When you take an SSRI, it occupies the serotonin transporter, causing serotonin to remain in the synapse for longer. This activates postsynaptic serotonin receptors, some of which are beneficial to mood (e.g. 5-HT1A), some not so good (5-HT2C).

The good and bad 5-HT receptors are pretty evenly spread, so SSRIs produce both negative side-effects (sexual dysfunction, anhedonia, nausea, etc.) through activating the "bad" receptors, and positive antidepressant effects by triggering good receptors like 5-HT1A. Neither really dominate, which explains the neutrality felt by many users.

By blocking the unwanted receptors, we can activate the desired receptors without negative side-effects. This can be achieved with drugs like mirtazapine, which itself blocks 5-HT2A, 5-HT2C, 5-HT3, and some other less relevant ones. It would seem that by blocking negative receptors, we'd turn SSRIs into some sort of miracle-drug; devoid of side-effects.
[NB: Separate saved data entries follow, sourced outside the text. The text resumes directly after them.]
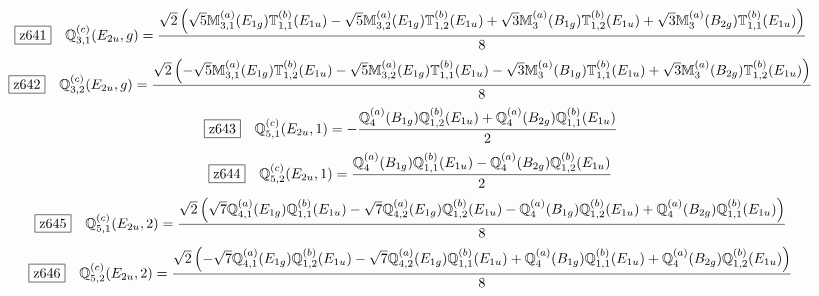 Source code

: \documentclass[fleqn,10pt,landscape]{jsarticle}
\begin{document}
\begin{dmath*}
\hspace*{3mm}\fbox{z641}\quad \mathbb{Q}_{3,1}^{(c)}(E_{2u},g)=\frac{\sqrt{2} \left(\sqrt{5} \mathbb{M}_{3,1}^{(a)}(E_{1g}) \mathbb{T}_{1,1}^{(b)}(E_{1u}) - \sqrt{5} \mathbb{M}_{3,2}^{(a)}(E_{1g}) \mathbb{T}_{1,2}^{(b)}(E_{1u}) + \sqrt{3} \mathbb{M}_{3}^{(a)}(B_{1g}) \mathbb{T}_{1,2}^{(b)}(E_{1u}) + \sqrt{3} \mathbb{M}_{3}^{(a)}(B_{2g}) \mathbb{T}_{1,1}^{(b)}(E_{1u})\right)}{8}
\end{dmath*}
\begin{dmath*}
\hspace*{3mm}\fbox{z642}\quad \mathbb{Q}_{3,2}^{(c)}(E_{2u},g)=\frac{\sqrt{2} \left(- \sqrt{5} \mathbb{M}_{3,1}^{(a)}(E_{1g}) \mathbb{T}_{1,2}^{(b)}(E_{1u}) - \sqrt{5} \mathbb{M}_{3,2}^{(a)}(E_{1g}) \mathbb{T}_{1,1}^{(b)}(E_{1u}) - \sqrt{3} \mathbb{M}_{3}^{(a)}(B_{1g}) \mathbb{T}_{1,1}^{(b)}(E_{1u}) + \sqrt{3} \mathbb{M}_{3}^{(a)}(B_{2g}) \mathbb{T}_{1,2}^{(b)}(E_{1u})\right)}{8}
\end{dmath*}
\begin{dmath*}
\hspace*{3mm}\fbox{z643}\quad \mathbb{Q}_{5,1}^{(c)}(E_{2u},1)=- \frac{\mathbb{Q}_{4}^{(a)}(B_{1g}) \mathbb{Q}_{1,2}^{(b)}(E_{1u}) + \mathbb{Q}_{4}^{(a)}(B_{2g}) \mathbb{Q}_{1,1}^{(b)}(E_{1u})}{2}
\end{dmath*}
\begin{dmath*}
\hspace*{3mm}\fbox{z644}\quad \mathbb{Q}_{5,2}^{(c)}(E_{2u},1)=\frac{\mathbb{Q}_{4}^{(a)}(B_{1g}) \mathbb{Q}_{1,1}^{(b)}(E_{1u}) - \mathbb{Q}_{4}^{(a)}(B_{2g}) \mathbb{Q}_{1,2}^{(b)}(E_{1u})}{2}
\end{dmath*}
\begin{dmath*}
\hspace*{3mm}\fbox{z645}\quad \mathbb{Q}_{5,1}^{(c)}(E_{2u},2)=\frac{\sqrt{2} \left(\sqrt{7} \mathbb{Q}_{4,1}^{(a)}(E_{1g}) \mathbb{Q}_{1,1}^{(b)}(E_{1u}) - \sqrt{7} \mathbb{Q}_{4,2}^{(a)}(E_{1g}) \mathbb{Q}_{1,2}^{(b)}(E_{1u}) - \mathbb{Q}_{4}^{(a)}(B_{1g}) \mathbb{Q}_{1,2}^{(b)}(E_{1u}) + \mathbb{Q}_{4}^{(a)}(B_{2g}) \mathbb{Q}_{1,1}^{(b)}(E_{1u})\right)}{8}
\end{dmath*}
\begin{dmath*}
\hspace*{3mm}\fbox{z646}\quad \mathbb{Q}_{5,2}^{(c)}(E_{2u},2)=\frac{\sqrt{2} \left(- \sqrt{7} \mathbb{Q}_{4,1}^{(a)}(E_{1g}) \mathbb{Q}_{1,2}^{(b)}(E_{1u}) - \sqrt{7} \mathbb{Q}_{4,2}^{(a)}(E_{1g}) \mathbb{Q}_{1,1}^{(b)}(E_{1u}) + \mathbb{Q}_{4}^{(a)}(B_{1g}) \mathbb{Q}_{1,1}^{(b)}(E_{1u}) + \mathbb{Q}_{4}^{(a)}(B_{2g}) \mathbb{Q}_{1,2}^{(b)}(E_{1u})\right)}{8}
\end{dmath*}
\end{document}
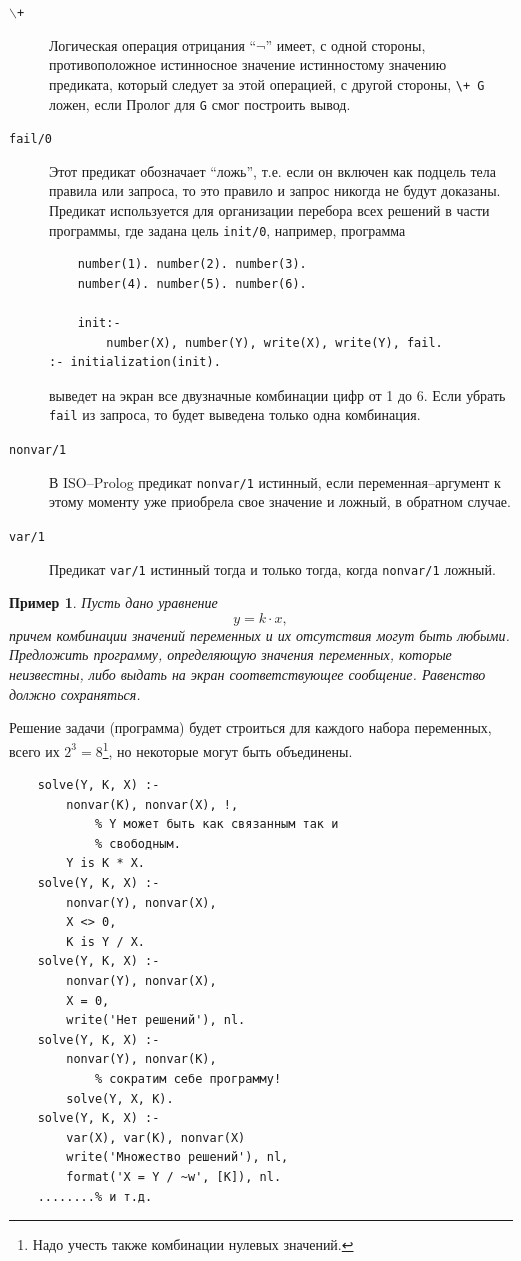 \documentclass[12pt, openany, twoside]{book} %
\newtheorem{example}{Пример}[chapter]
\begin{document}
\begin{description}
\item[{\tt $\backslash$+}] Логическая операция отрицания ``$\neg$'' имеет, с одной стороны, противоположное истинносное значение истинностому значению пре\-ди\-ка\-та, который следует за этой операцией, с другой стороны, {\tt \verb|\+| G} ложен, если Пролог для  {\tt G} смог построить вывод.
\item[\tt fail/0] Этот предикат обозначает ``ложь'', т.е. если он включен как подцель тела правила или запроса, то это правило и запрос никогда не будут доказаны. Предикат используется для организации перебора всех решений в части программы, где задана цель \texttt{init/0}, например, программа
{\tt \begin{verbatim}
    number(1). number(2). number(3).
    number(4). number(5). number(6).

    init:-
        number(X), number(Y), write(X), write(Y), fail.
:- initialization(init).
\end{verbatim}}
выведет на экран все двузначные комбинации цифр от 1 до 6. Если убрать {\tt fail} из запроса, то будет выведена только одна комбинация.
\item[\tt nonvar/1] В ISO--Prolog предикат {\tt nonvar/1} истинный, если пе\-ре\-мен\-ная--аргумент к этому моменту уже приобрела свое значение и ложный, в обратном случае.
\item[\tt var/1] Предикат {\tt var/1} истинный тогда и только тогда, когда {\tt nonvar/1} ложный.
\end{description}

\begin{example}  Пусть дано уравнение
$$
    y=k\cdot x,
$$
причем комбинации значений переменных и их отсутствия могут быть любыми. Предложить программу, определяющую значения переменных, которые неизвестны,  либо выдать на экран соответствующее сообщение. Равенство должно сохраняться.
\end{example}

Решение задачи (программа) будет строиться для каждого набора переменных, всего их $2^3=8$\footnote{Надо учесть также комбинации нулевых значений.}, но некоторые могут быть объединены.

{\tt \begin{verbatim}
    solve(Y, K, X) :-
        nonvar(K), nonvar(X), !,
            % Y может быть как связанным так и
            % свободным.
        Y is K * X.
    solve(Y, K, X) :-
        nonvar(Y), nonvar(X),
        X <> 0,
        K is Y / X.
    solve(Y, K, X) :-
        nonvar(Y), nonvar(X),
        X = 0,
        write('Нет решений'), nl.
    solve(Y, K, X) :-
        nonvar(Y), nonvar(K),
            % сократим себе программу!
        solve(Y, X, K).
    solve(Y, K, X) :-
        var(X), var(K), nonvar(X)
        write('Множество решений'), nl,
        format('X = Y / ~w', [K]), nl.
    ........% и т.д.
\end{verbatim}}
\end{document}
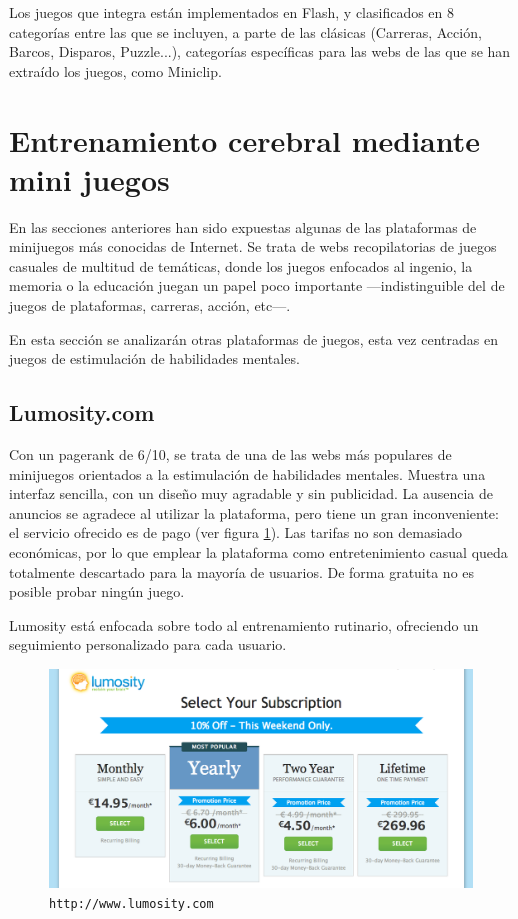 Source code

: Los juegos que integra están implementados en Flash, y clasificados en 8 categorías entre las que se incluyen, a parte de las clásicas (Carreras, Acción, Barcos, Disparos, Puzzle...), categorías específicas para las webs de las que se han extraído los juegos, como Miniclip.

\section{Entrenamiento cerebral mediante mini juegos}
\label{sec::webs-de-brain}

En las secciones anteriores han sido expuestas algunas de las plataformas de minijuegos más conocidas de Internet. Se trata de webs recopilatorias de juegos casuales de multitud de temáticas, donde los juegos enfocados al ingenio, la memoria o la educación juegan un papel poco importante ---indistinguible del de juegos de plataformas, carreras, acción, etc---.

En esta sección se analizarán otras plataformas de juegos, esta vez centradas en juegos de estimulación de habilidades mentales.

\subsection*{Lumosity.com}

Con un pagerank de 6/10, se trata de una de las webs más populares de minijuegos orientados a la estimulación de habilidades mentales. Muestra una interfaz sencilla, con un diseño muy agradable y sin publicidad. La ausencia de anuncios se agradece al utilizar la plataforma, pero tiene un gran inconveniente: el servicio ofrecido es de pago (ver figura \ref{fig::lumosity}). Las tarifas no son demasiado económicas, por lo que emplear la plataforma como entretenimiento casual queda totalmente descartado para la mayoría de usuarios. De forma gratuita no es posible probar ningún juego.

Lumosity está enfocada sobre todo al entrenamiento rutinario, ofreciendo un seguimiento personalizado para cada usuario.

\begin{figure}[h]
  \begin{center}
    \includegraphics[width=\textwidth]{images/lumosity.png}
    \caption{{\tt http://www.lumosity.com}}
    \label{fig::lumosity}
  \end{center}
\end{figure}


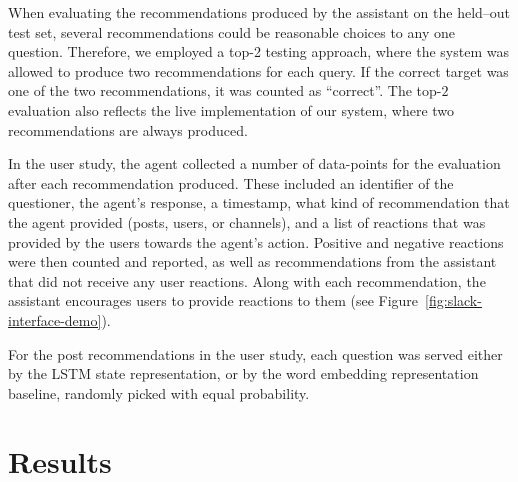 \documentclass[11pt]{article}
\newenvironment{improve}{\par\color{orange}}{\par}
\newenvironment{improve}{\par\color{black}}{\par}
\begin{document}
When evaluating the recommendations produced by the assistant on the held--out test set, several recommendations could be reasonable choices to any one question.
Therefore,
we employed a top-2 testing approach,
where the system was allowed to produce two recommendations for each query.
If the correct target was one of the two recommendations, it was counted as ``correct''. The top-$2$ evaluation also reflects the live implementation of our system, where two recommendations are always produced.

In the user study, the agent collected a number of data-points for the evaluation after each recommendation produced. These included an identifier of the questioner, the agent's response, a timestamp, what kind of recommendation that the agent provided (posts, users, or channels), and a list of reactions that was provided by the users towards the agent's action. Positive and negative reactions were then counted and reported, as well as recommendations from the assistant that did not receive any user reactions. Along with each recommendation, the assistant encourages users to provide reactions to them (see Figure~\ref{fig:slack-interface-demo}).


\begin{improve}
\end{improve}

For the post recommendations in the user study, each question was served either by the LSTM state representation, or by the word embedding representation baseline, randomly picked with equal probability.


\vfill

\section{Results}
\end{document}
Combining mirtazapine with sertraline myself (only for 2 days), however, I have observed that the "bad" receptors I talked about are only half the story. Mirtazapine does indeed block side-effects such as nausea and sexual dysfunction, but I still experienced an overall reduction in serotonin activation during my 2-day trial*. I conclude the following;

Negative effects of SSRIs are the result of two mechanisms: activation of nasty receptors listed above, plus activation of presynaptic (or otherwise) autoreceptors. Blocking the first mechanism eradicates side-effects only after several weeks (time taken for autoreceptors to adjust). During the first few weeks, you'll still get some bad feelings as those autoreceptors dampen serotonin output.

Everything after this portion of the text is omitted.